Consequently, Byblos Bank recorded in 2019 a total of USD 122 million in losses for the first time since its inception around 60 years ago. These losses are mainly due to the allocation of “collective provisions’’ for the Bank’s expected credit losses on its portfolio of Lebanese Eurobonds; on its foreign-currency placements with the Central Bank of Lebanon; and on its customer loan portfolio.
Total assets dropped in 2019 by 12% to USD 21,918 million, resulting mainly from the decrease in customer deposits by 5.9% to USD 17,376 million. Furthermore, net customer loans dropped by 18% to USD 4,470 million, due to the deterioration of the economic and financial conditions in the country. Total equity dropped by 13% to USD 1,950 million, resulting from the losses incurred in that year.

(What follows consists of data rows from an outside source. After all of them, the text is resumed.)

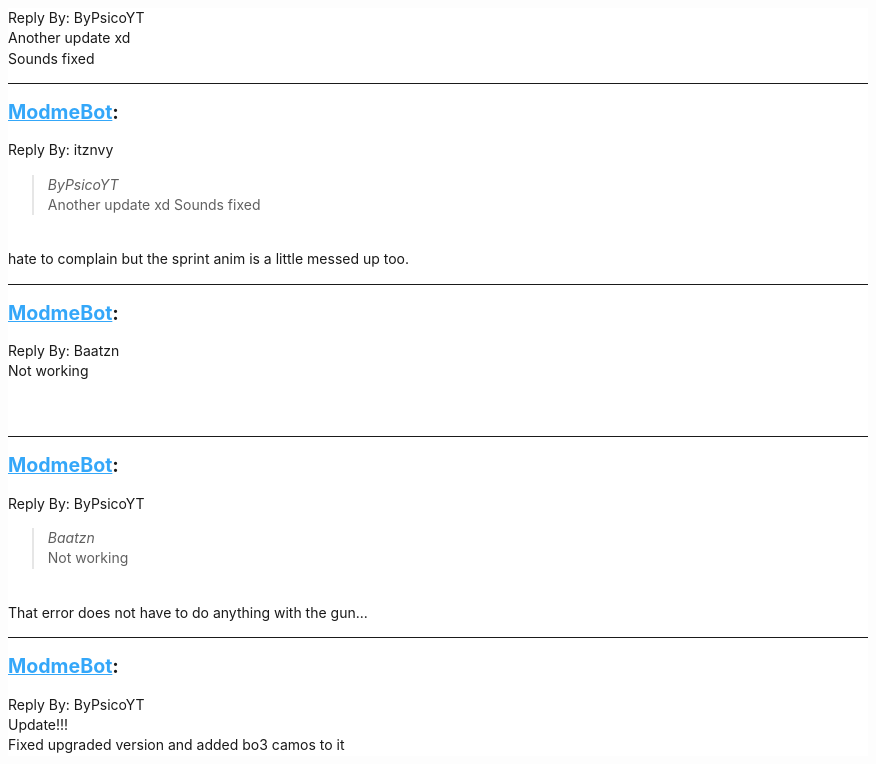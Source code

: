 <p>Reply By: ByPsicoYT<br />Another update xd<br />Sounds fixed</p>

---
<strong style="font-size: 1.4em;"><span style="text-decoration: underline;text-decoration-color: #34a7f9;"><span style="color:#34a7f9;">ModmeBot</span></span>:</strong>

<p>Reply By: itznvy<br /><blockquote><em>ByPsicoYT</em><br />Another update xd Sounds fixed</blockquote><br /> hate to  complain but the sprint anim is a little messed up too.</p>

---
<strong style="font-size: 1.4em;"><span style="text-decoration: underline;text-decoration-color: #34a7f9;"><span style="color:#34a7f9;">ModmeBot</span></span>:</strong>

<p>Reply By: Baatzn<br />Not working<br /> <br /> <br /><iframe type="text/html" width="640" height="360" src="https://www.youtube.com/embed/a/G6RlE" frameborder="0"></iframe></p>

---
<strong style="font-size: 1.4em;"><span style="text-decoration: underline;text-decoration-color: #34a7f9;"><span style="color:#34a7f9;">ModmeBot</span></span>:</strong>

<p>Reply By: ByPsicoYT<br /><blockquote><em>Baatzn</em><br />Not working     <iframe type="text/html" width="640" height="360" src="https://www.youtube.com/embed/a/G6RlE" frameborder="0"></iframe></blockquote><br /> That error does not have to do anything with the gun...</p>

---
<strong style="font-size: 1.4em;"><span style="text-decoration: underline;text-decoration-color: #34a7f9;"><span style="color:#34a7f9;">ModmeBot</span></span>:</strong>

<p>Reply By: ByPsicoYT<br />Update!!!<br />Fixed upgraded version and added bo3 camos to it</p>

Offshore liquidity was sustained at an acceptable level in light of the prevailing situation, which validates the board’s conservative strategy throughout the last years always favoring liquidity and asset quality over short-term profit. In addition, over the past few years, Byblos Bank was prudently taking “general provisions’’, which are still unused and can be readily deployed to absorb any additional losses in the years ahead. These “general provisions” stood at approximately USD 93 million as at end-2019.
Although the current economic and financial conditions are extremely difficult and the future remains uncertain, Byblos Bank will maintain its policy of prudence in anticipation of additional challenges, and its teams will continue to look for ways to protect as much as possible, its customers, its employees, and its shareholders.